Opening Statement By The Network Of National Human Rights Institutions, Mr. Gilbert Sebihogo

    Your Excellency Minister for Justice of the Republic of The Gambia, Honorable Chairperson of the African Commission on Human and Peoples’ Rights, Honorable Commissioner for Political Affairs of the African Union Commission, Honorable Representative of the United Nations High Commissioner for Human and Peoples’ Rights, Honorable Representative of the United High Commissioner for Human Rights, Distinguished Representatives of National Human Rights Institutions, dear Colleagues, friend all protocol observed

    I consider this once again a great privilege and honour to be here and to stand before you all on this 56th Ordinary session of the African Commission on Human and Peoples’ Rights on behalf of The Network of African National Human Rights Institutions (NANHRI). Our sincerest gratitude goes out to the Gambians for their willingness to host us yet again. We for sure cannot take your hospitality for granted.

    I also congratulate the African Commission on Human and Peoples’ Rights for the great work it continues to undertake despite many challenges.
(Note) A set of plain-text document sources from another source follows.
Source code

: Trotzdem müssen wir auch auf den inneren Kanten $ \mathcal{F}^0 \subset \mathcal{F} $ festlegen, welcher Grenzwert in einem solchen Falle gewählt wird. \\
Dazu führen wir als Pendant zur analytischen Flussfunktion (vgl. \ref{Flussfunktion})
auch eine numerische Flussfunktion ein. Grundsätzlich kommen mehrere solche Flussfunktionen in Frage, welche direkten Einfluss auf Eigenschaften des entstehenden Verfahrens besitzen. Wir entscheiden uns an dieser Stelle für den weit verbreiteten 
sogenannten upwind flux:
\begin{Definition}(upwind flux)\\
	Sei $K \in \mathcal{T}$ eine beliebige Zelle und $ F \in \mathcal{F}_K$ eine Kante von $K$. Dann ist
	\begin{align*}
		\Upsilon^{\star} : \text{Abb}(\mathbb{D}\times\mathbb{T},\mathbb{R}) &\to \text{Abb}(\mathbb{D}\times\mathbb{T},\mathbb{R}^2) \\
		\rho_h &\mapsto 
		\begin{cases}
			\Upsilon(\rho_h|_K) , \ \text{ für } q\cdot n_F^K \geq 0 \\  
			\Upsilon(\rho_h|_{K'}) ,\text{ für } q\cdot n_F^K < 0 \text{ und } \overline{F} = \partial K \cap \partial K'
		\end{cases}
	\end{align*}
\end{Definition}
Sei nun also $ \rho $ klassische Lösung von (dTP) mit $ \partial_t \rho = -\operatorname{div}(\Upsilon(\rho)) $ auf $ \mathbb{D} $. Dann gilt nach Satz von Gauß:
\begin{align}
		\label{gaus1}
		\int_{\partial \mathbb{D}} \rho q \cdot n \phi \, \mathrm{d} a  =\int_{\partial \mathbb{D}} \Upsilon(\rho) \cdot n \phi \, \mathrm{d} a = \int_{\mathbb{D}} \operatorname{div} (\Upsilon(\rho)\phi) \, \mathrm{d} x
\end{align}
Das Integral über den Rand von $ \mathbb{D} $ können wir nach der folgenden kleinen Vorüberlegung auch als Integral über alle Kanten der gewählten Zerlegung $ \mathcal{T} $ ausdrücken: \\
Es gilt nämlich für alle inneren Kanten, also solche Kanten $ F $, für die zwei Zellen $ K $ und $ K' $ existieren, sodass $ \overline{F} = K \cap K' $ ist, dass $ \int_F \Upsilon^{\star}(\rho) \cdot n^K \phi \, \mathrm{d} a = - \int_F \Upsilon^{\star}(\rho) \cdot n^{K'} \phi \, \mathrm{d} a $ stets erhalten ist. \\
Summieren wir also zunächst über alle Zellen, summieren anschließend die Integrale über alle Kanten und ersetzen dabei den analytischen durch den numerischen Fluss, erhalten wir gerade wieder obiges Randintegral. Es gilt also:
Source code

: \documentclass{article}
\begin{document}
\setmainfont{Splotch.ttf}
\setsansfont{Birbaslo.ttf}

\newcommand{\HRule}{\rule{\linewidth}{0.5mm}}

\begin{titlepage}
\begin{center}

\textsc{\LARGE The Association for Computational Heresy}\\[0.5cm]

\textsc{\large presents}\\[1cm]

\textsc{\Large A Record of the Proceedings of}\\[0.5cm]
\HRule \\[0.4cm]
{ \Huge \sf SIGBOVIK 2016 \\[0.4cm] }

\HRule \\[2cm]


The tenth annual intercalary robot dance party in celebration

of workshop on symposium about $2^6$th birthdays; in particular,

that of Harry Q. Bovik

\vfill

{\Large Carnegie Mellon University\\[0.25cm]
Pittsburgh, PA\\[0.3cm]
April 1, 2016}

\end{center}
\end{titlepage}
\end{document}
    I would like to also express solidarity with our brothers and sisters from the West and Central African countries who are still struggling to contain the Ebola virus and those affected by the atrocities committed by Boko Haram as well as victims of Al-Shabab attacks in Kenya. We therefore pray for the deceased to rest in eternal peace and for the survivors to fully and quickly recover; that time will heal their wounded emotions and give them strength to move on.
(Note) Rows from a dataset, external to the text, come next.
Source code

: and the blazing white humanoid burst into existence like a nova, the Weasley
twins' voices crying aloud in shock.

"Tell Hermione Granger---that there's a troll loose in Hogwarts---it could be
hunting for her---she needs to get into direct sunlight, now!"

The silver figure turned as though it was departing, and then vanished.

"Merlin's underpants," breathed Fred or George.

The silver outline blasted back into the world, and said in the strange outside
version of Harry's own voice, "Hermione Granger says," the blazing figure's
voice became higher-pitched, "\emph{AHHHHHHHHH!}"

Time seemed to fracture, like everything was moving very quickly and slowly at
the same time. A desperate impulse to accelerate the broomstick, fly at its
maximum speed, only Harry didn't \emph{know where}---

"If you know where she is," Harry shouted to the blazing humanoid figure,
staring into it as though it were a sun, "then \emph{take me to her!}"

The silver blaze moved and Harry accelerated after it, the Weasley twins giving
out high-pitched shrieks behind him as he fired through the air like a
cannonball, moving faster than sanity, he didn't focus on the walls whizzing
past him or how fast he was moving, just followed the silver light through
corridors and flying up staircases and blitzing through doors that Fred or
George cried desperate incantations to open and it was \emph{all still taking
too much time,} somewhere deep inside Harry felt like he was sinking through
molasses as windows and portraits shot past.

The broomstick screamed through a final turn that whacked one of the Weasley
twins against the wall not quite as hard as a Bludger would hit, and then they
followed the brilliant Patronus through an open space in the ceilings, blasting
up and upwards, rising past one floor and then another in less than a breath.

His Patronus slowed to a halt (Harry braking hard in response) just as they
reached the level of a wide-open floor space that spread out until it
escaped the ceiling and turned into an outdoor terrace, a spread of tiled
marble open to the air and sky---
    Excellencies, Ladies and Gentlemen,

    The Ebola epidemic represents not only a public health emergency but also a crisis of human rights and governance. The outbreak also threatens the political stability of affected countries which are recovering from years of conflict and political turmoil as governments in the region have resorted to using the military to enforce quarantined zones and impose curfews and lockdowns which can lead to human rights violations. The outbreak has also led to serious stigmatization of individuals and whole communities suspected or confirmed to be infected or to have survived Ebola, and with women and children bear the bigger brunt.

    Whereas, we acknowledge the immediate response to contain the Ebola disease as key, equally important work starts after the end of the outbreak. This includes supporting those working to challenge stigmatization and promoting community reintegration of survivors, strengthening the capacity of local communities, especially women, to respond to emergencies and natural disasters, strengthening transparency and accountability mechanisms, and advocating for increased government investment in health, education, and social services.
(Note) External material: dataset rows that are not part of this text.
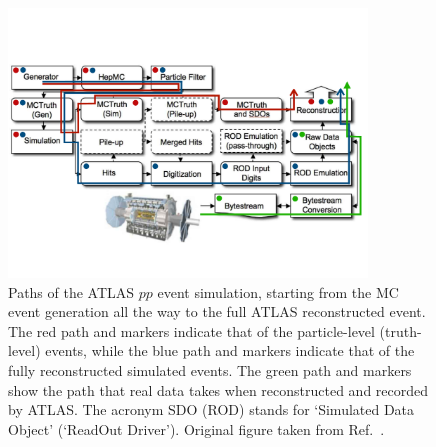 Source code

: {\color{red}{How is pileup simulated?}}

\begin{figure}[!htb]
    \begin{center}
        \includegraphics[width=0.85\textwidth]{figures/event_simulation/atlas_sim_structure_arrPDF}
        \caption{
            Paths of the ATLAS $pp$ event simulation, starting from the MC event generation all the way
            to the full ATLAS reconstructed event.
            The red path and markers indicate that of the particle-level (truth-level) events,
            while the blue path and markers indicate that of the fully reconstructed simulated events.
            The green path and markers show the path that real data takes when reconstructed and recorded by ATLAS.
            The acronym SDO (ROD) stands for `Simulated Data Object' (`ReadOut Driver').
            Original figure taken from Ref.~\cite{ATLASSim}.
        }
        \label{fig:atlas_sim_structure}
    \end{center}
\end{figure}
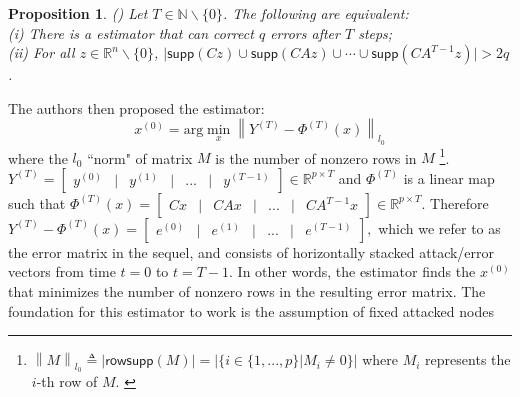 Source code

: \documentclass[twocolumn]{autart}    %
\newcommand{\norm}[1]{\left\lVert#1\right\rVert}
\newtheorem{Prop}{\bf{Proposition}}
\newcommand{\rev}[1]{{\normalsize{{{\color{blue}#1}}}}}
\begin{document}
\vspace{-0.2cm}
\begin{Prop}  \emph{(\hspace{1sp}\cite{Fawzi2014})}  \label{prop:Fawzi} 
Let $T \in \mathbb{N}  \backslash \{ 0\}$. The following are equivalent:\\
(i) There is a \rev{estimator} that can correct $q$ errors after $T$ steps;\\
(ii) For all $z\in \mathbb{R}^n \backslash \{0\}$, $\lvert \textsf{supp}(Cz) \cup \textsf{supp}(CAz) \cup \cdots \cup \textsf{supp}(CA^{T-1} z) \rvert > 2q$.
\end{Prop}
\noindent The authors then proposed the \rev{estimator}:
\begin{equation}
x^{(0)} = \text{arg} \min_{x} \norm { Y^{(T)} - \Phi ^{(T)} (x) }_{l_0} 
\label{eq:opt_decoder}
\end{equation}
where the $l_0$ ``norm" of matrix $M$ is the number of nonzero rows in $M$
\footnote{ \rev{$	\norm{M} _{l_0} \triangleq \lvert \textsf{rowsupp} (M) \rvert = \lvert \{ i \in \{ 1, ... , p\} | M_i \neq 0 \}  \rvert $
where $M_i$ represents the $i$-th row of $M$. }}. $Y^{(T)} = \begin{bmatrix} y^{(0)} & \lvert & y^{(1)} & \lvert  & ... & \lvert & y^{(T-1)} \end{bmatrix} \in \mathbb{R}^{p\times T}$ and $\Phi^{(T)}$ is a linear map such that $\Phi ^{(T)} (x) = \begin{bmatrix} Cx  & \lvert & CAx  & \lvert &  ... &  \lvert & CA^{T-1} x \end{bmatrix} \in \mathbb{R}^{p\times T}$. Therefore
$Y^{(T)} - \Phi ^{(T)} (x) =  \begin{bmatrix} e^{(0)}  & \lvert & e^{(1)} & \lvert &  ... &  \lvert & e^{(T-1)} \end{bmatrix},$
which we refer to as the error matrix in the sequel, and consists of horizontally stacked attack/error vectors from time $t=0$ to $t=T-1$.
In other words, the \rev{estimator} finds the $x^{(0)}$ that minimizes the number of nonzero rows in the resulting error matrix. The foundation for this \rev{estimator} to work is the assumption of fixed attacked nodes
\end{document}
    Excellencies, Ladies and Gentlemen

    I would also like to congratulate the President elect, the outgoing President and the people of the Federal Republic of Nigeria for conducting the most peaceful and least violent elections in Nigeria’s history. As we are all aware, Nigerians went into this election amid uncertainties occasioned by the Boko Haram terrorist’s attacks and a few indications of technical glitches during voting. Nigerians nonetheless expressed their democratic will via the ballot and it is our hope that the democratic transition will be conducted peacefully and with respect for human rights of all Nigerian citizens. A peaceful transition in Nigeria will be a big step for democracy and human rights on the continent.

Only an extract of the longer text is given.